В контексте всего развития русской литературы этого времени привлекает внимание оценка Ибсена: «Сначала он мне казался тяжеловатым, но теперь я в восторге. Отчасти он мне напоминает Вагнера: что-то сильное, мрачное, до крайности нервное и экзальтированное. Но иногда он все-таки сер и тяжел» (21 мая 1893 года). По сравнению с преувеличенно высокими оценками творчества Ибсена в России как в 1890-е годы, так и позднее[75] это суждение выделяется своей трезвостью и взвешенностью[76].
На фоне писем Чичерина особенно примечательны почти всепоглощающий интерес Кузмина к искусству и полная отрешенность от общественных проблем, даже самых малых. 18 июля 1893 года он так сформулировал это: «Я как-то всегда мало интересовался общественною жизнью; интересы класса, товарищество, адреса, концерты — все проходило совершенно незаметно для меня. Личные интересы были всегда для меня на первом плане».
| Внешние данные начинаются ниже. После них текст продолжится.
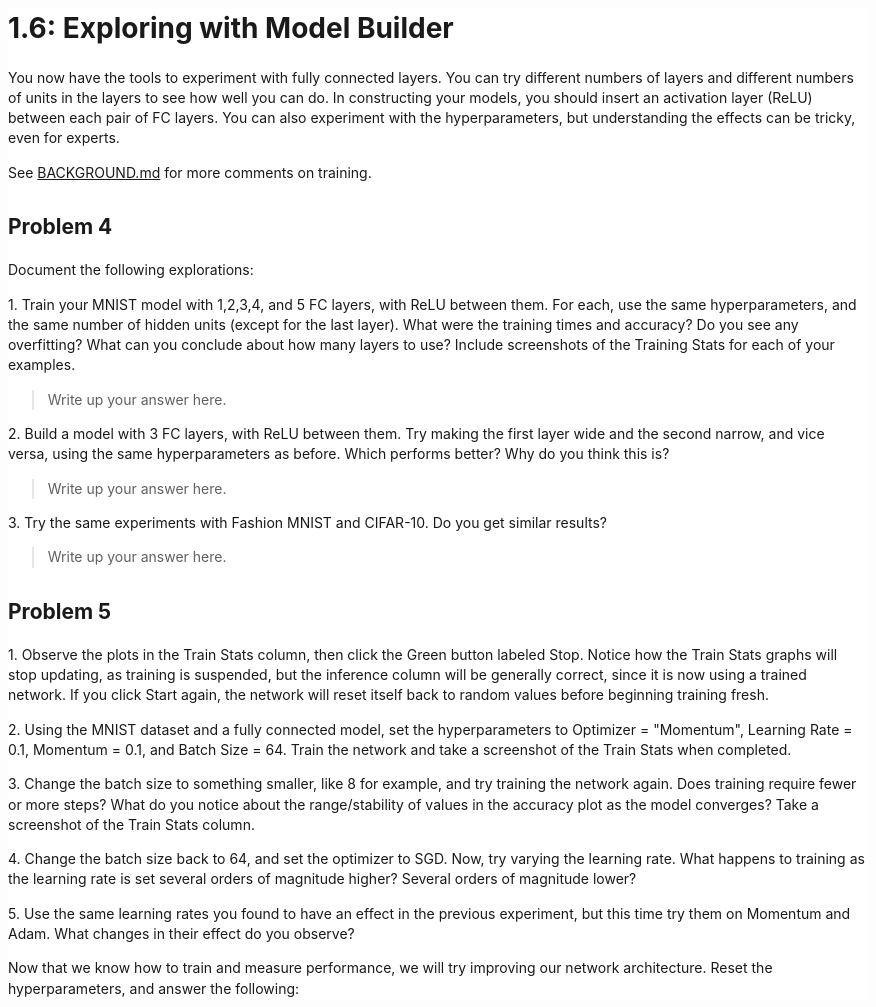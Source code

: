 
1.6: Exploring with Model Builder 
==================================

You now have the tools to experiment with fully connected layers. You can try different numbers of layers and different numbers of units in the layers to see how well you can do. In constructing your models, you should insert an activation layer (ReLU) between each pair of FC layers. You can also experiment with the hyperparameters, but understanding the effects can be tricky, even for experts.

See [BACKGROUND.md](BACKGROUND.md) for more comments on training.

## Problem 4

Document the following explorations:

1\. Train your MNIST model with 1,2,3,4, and 5 FC layers, with ReLU between them. For each, use the same hyperparameters, and the same number of hidden units (except for the last layer). What were the training times and accuracy? Do you see any overfitting? What can you conclude about how many layers to use? Include screenshots of the Training Stats for each of your examples.

> Write up your answer here.

2\. Build a model with 3 FC layers, with ReLU between them. Try making the first layer wide and the second narrow, and vice versa, using the same hyperparameters as before. Which performs better? Why do you think this is?

> Write up your answer here.

3\. Try the same experiments with Fashion MNIST and CIFAR-10. Do you get similar results?

> Write up your answer here.


## Problem 5

1\. Observe the plots in the Train Stats column, then click the Green button labeled Stop. Notice how the Train Stats graphs will stop updating, as training is suspended, but the inference column will be generally correct, since it is now using a trained network. If you click Start again, the network will reset itself back to random values before beginning training fresh.

2\. Using the MNIST dataset and a fully connected model, set the hyperparameters to Optimizer = "Momentum", Learning Rate = 0.1, Momentum = 0.1, and Batch Size = 64. Train the network and take a screenshot of the Train Stats when completed.

3\. Change the batch size to something smaller, like 8 for example, and try training the network again. Does training require fewer or more steps? What do you notice about the range/stability of values in the accuracy plot as the model converges? Take a screenshot of the Train Stats column.

4\. Change the batch size back to 64, and set the optimizer to SGD. Now, try varying the learning rate. What happens to training as the learning rate is set several orders of magnitude higher? Several orders of magnitude lower?

5\. Use the same learning rates you found to have an effect in the previous experiment, but this time try them on Momentum and Adam. What changes in their effect do you observe?

Now that we know how to train and measure performance, we will try improving our network architecture. Reset the hyperparameters, and answer the following:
Примечательна в этом отношении эпистолярная дискуссия, происшедшая между Кузминым и Чичериным летом 1893 года. Проводивший конец весны и лето в деревне Чичерин, полный планов и замыслов, пишет Кузмину: «Возьму Кельтов — хочется посвятить им всю жизнь; возьму русскую историю — хочется сделаться русским историком; возьму греков — они гонят прочь все остальное. И Париж 30-х годов, и Германия прошлого века, и все это — чудно, но я им ни за что не отдам нашего fin-de-siècle с его интенсивностью, нервностью и цинизмом мысли» (27 мая). И через несколько недель следует замечательное письмо, показывающее, как в душе молодого Чичерина эти планы и замыслы объединяются с тем, что достаточно условно можно назвать «русской идеей»: «Дорогой Миша, я теперь погрузился в очарования народного мира, соломенных крыш и полевых горизонтов — и эти очарования меня действительно поглощают. Сад, старые деревья, посыпанные песком дорожки, поворачивающие в черную тень, — все это меня сравнительно мало трогает; из всего сада я поистине глубоко люблю только березовую рощу — п<отому> ч<то> она посажена бесхитростно и не имеет того же бесхарактерного характера и бесцветного колорита русских „английских“ садов. В этой березовой роще я часто подолгу просиживаю, любуясь на высокие, длинные белые стволы и теряющиеся вверху верхушки, будто задумавшиеся на ярко-голубом фоне полуденного неба. Но более всего хожу я в поле — поле, далекое, безграничное, под величественным небесным собором, или уголок поля с покачивающимися ржаными колосьями над маленьким ложком, или кусочек черной дороги с обозначившимися колеями между 2 стен качнувшихся колосьев — вот чего я ищу, чем упиваюсь. И в этом — глубоко мистическое, истерическое очарование, le sentiment de l’infini[77], проникающее русскую народную поэзию и сближающее ее с приморскою кельтскою — и здесь безграничное, и здесь triste, mélancolique, navrant[78] — но там более крепких скал и бьющихся о них могучих волн при соленом ветре, а здесь — упоение бесконечно ноющею печалью раскинувшегося кругом желтого поля и синеющей, тоскливо зовущей полевой дали. <…> Бывало, вдали играет пастух на какой-то дудочке — так заунывно, ноюще, тоскливо, чарующе — будто в „Scène aux champs“[79] Берлиоза призыв без ответа — Liebe und Leiden[80]…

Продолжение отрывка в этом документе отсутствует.